Give back exactly the lines spanning from the one containing "system, prohibited */" to the final line of the records below, and no others.
RECORDS FOR THE TASK section start
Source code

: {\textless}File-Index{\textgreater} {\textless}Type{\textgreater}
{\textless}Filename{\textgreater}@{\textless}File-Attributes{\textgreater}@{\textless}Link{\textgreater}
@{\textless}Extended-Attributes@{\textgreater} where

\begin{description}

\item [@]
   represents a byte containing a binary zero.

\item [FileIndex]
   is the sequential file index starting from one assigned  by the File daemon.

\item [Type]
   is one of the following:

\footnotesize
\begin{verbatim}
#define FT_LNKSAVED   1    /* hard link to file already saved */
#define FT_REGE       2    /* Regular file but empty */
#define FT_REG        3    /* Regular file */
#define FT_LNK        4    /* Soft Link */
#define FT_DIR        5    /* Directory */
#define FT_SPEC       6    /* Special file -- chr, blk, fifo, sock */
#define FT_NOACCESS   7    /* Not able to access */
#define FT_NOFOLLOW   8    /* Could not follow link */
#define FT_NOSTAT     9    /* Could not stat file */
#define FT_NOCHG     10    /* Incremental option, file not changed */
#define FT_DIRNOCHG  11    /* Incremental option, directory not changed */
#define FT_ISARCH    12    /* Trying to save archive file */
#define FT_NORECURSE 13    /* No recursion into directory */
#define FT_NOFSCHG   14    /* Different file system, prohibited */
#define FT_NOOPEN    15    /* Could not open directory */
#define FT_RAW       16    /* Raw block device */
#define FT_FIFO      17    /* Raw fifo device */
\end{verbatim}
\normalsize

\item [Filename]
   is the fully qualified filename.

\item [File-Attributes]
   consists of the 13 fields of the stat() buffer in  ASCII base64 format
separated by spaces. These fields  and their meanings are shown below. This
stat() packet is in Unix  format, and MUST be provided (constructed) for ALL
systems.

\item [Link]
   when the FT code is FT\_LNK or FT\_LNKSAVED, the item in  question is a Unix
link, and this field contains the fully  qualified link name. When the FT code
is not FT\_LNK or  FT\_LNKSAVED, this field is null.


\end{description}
RECORDS FOR THE TASK section end
▶ TASK ANSWER:
#define FT_NOFSCHG   14    /* Different file system, prohibited */
#define FT_NOOPEN    15    /* Could not open directory */
#define FT_RAW       16    /* Raw block device */
#define FT_FIFO      17    /* Raw fifo device */
\end{verbatim}
\normalsize

\item [Filename]
   is the fully qualified filename.

\item [File-Attributes]
   consists of the 13 fields of the stat() buffer in  ASCII base64 format
separated by spaces. These fields  and their meanings are shown below. This
stat() packet is in Unix  format, and MUST be provided (constructed) for ALL
systems.

\item [Link]
   when the FT code is FT\_LNK or FT\_LNKSAVED, the item in  question is a Unix
link, and this field contains the fully  qualified link name. When the FT code
is not FT\_LNK or  FT\_LNKSAVED, this field is null.


\end{description}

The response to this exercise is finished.